What the task requires ::
List each line of the data that holds the word "based".

The input Block Start

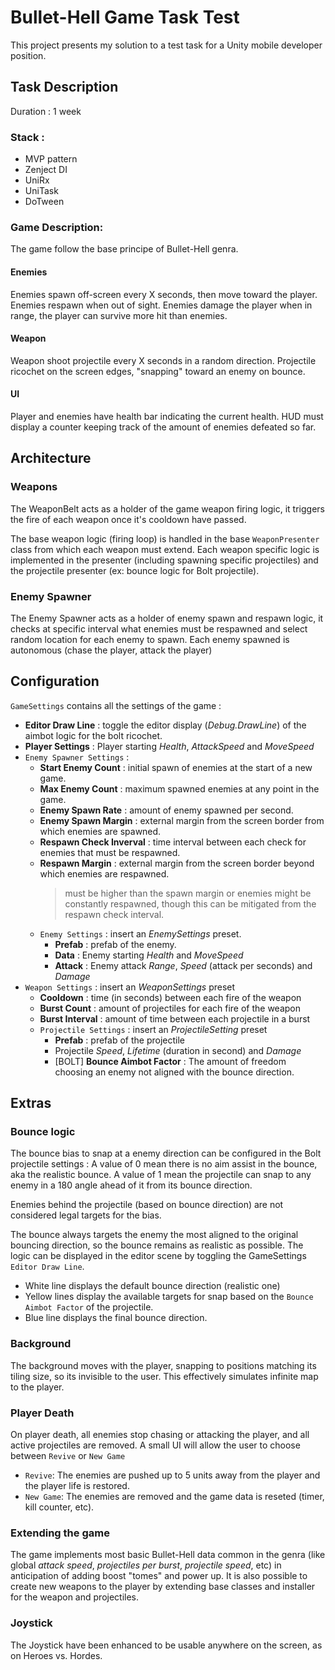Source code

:# Bullet-Hell Game Task Test

This project presents my solution to a test task for a Unity mobile developer position.

## Task Description

Duration : 1 week

### Stack :
- MVP pattern
- Zenject DI
- UniRx
- UniTask
- DoTween

### Game Description:

The game follow the base principe of Bullet-Hell genra.

#### Enemies

Enemies spawn off-screen every X seconds, then move toward the player.
Enemies respawn when out of sight.
Enemies damage the player when in range, the player can survive more hit than enemies.

#### Weapon

Weapon shoot projectile every X seconds in a random direction.
Projectile ricochet on the screen edges, "snapping" toward an enemy on bounce.

#### UI

Player and enemies have health bar indicating the current health.
HUD must display a counter keeping track of the amount of enemies defeated so far.

## Architecture

### Weapons
The WeaponBelt acts as a holder of the game weapon firing logic, it triggers the fire of each weapon once it's cooldown have passed.

The base weapon logic (firing loop) is handled in the base `WeaponPresenter` class from which each weapon must extend.
Each weapon specific logic is implemented in the presenter (including spawning specific projectiles) and the projectile presenter (ex: bounce logic for Bolt projectile).

### Enemy Spawner
The Enemy Spawner acts as a holder of enemy spawn and respawn logic, it checks at specific interval what enemies must be respawned and select random location for each enemy to spawn.
Each enemy spawned is autonomous (chase the player, attack the player)

## Configuration
`GameSettings` contains all the settings of the game : 
- **Editor Draw Line** : toggle the editor display (_Debug.DrawLine_) of the aimbot logic for the bolt ricochet.
- **Player Settings** : Player starting _Health_, _AttackSpeed_ and _MoveSpeed_
- `Enemy Spawner Settings` :
  - **Start Enemy Count** : initial spawn of enemies at the start of a new game.
  - **Max Enemy Count** : maximum spawned enemies at any point in the game.
  - **Enemy Spawn Rate** : amount of enemy spawned per second.
  - **Enemy Spawn Margin** : external margin from the screen border from which enemies are spawned.
  - **Respawn Check Inverval** : time interval between each check for enemies that must be respawned.
  - **Respawn Margin** : external margin from the screen border beyond which enemies are respawned.
    > must be higher than the spawn margin or enemies might be constantly respawned, though this can be mitigated from the respawn check interval.
  - `Enemy Settings` : insert an _EnemySettings_ preset.
    - **Prefab** : prefab of the enemy.
    - **Data** : Enemy starting _Health_ and _MoveSpeed_
    - **Attack** : Enemy attack _Range_, _Speed_ (attack per seconds) and _Damage_
- `Weapon Settings` : insert an _WeaponSettings_ preset
  - **Cooldown** : time (in seconds) between each fire of the weapon
  - **Burst Count** : amount of projectiles for each fire of the weapon
  - **Burst Interval** : amount of time between each projectile in a burst
  - `Projectile Settings` : insert an _ProjectileSetting_ preset
    - **Prefab** : prefab of the projectile
    - Projectile _Speed_, _Lifetime_ (duration in second) and _Damage_
    - [BOLT] **Bounce Aimbot Factor** : The amount of freedom choosing an enemy not aligned with the bounce direction.
    
  
## Extras

### Bounce logic
The bounce bias to snap at a enemy direction can be configured in the Bolt projectile settings :
A value of 0 mean there is no aim assist in the bounce, aka the realistic bounce. 
A value of 1 mean the projectile can snap to any enemy in a 180 angle ahead of it from its bounce direction.

Enemies behind the projectile (based on bounce direction) are not considered legal targets for the bias.

The bounce always targets the enemy the most aligned to the original bouncing direction, so the bounce remains as realistic as possible.
The logic can be displayed in the editor scene by toggling the GameSettings `Editor Draw Line`.
- White line displays the default bounce direction (realistic one)
- Yellow lines display the available targets for snap based on the `Bounce Aimbot Factor` of the projectile.
- Blue line displays the final bounce direction.

### Background
The background moves with the player, snapping to positions matching its tiling size, so its invisible to the user.
This effectively simulates infinite map to the player.

### Player Death
On player death, all enemies stop chasing or attacking the player, and all active projectiles are removed.
A small UI will allow the user to choose between ``Revive`` or ``New Game``
- ``Revive``: The enemies are pushed up to 5 units away from the player and the player life is restored.
- ``New Game``: The enemies are removed and the game data is reseted (timer, kill counter, etc).

### Extending the game

The game implements most basic Bullet-Hell data common in the genra (like global _attack speed_, _projectiles per burst_, _projectile speed_, etc) in anticipation of adding boost "tomes" and power up.
It is also possible to create new weapons to the player by extending base classes and installer for the weapon and projectiles.

### Joystick
The Joystick have been enhanced to be usable anywhere on the screen, as on Heroes vs. Hordes.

The input Block End

Answer ::
Enemies behind the projectile (based on bounce direction) are not considered legal targets for the bias.
- Yellow lines display the available targets for snap based on the `Bounce Aimbot Factor` of the projectile.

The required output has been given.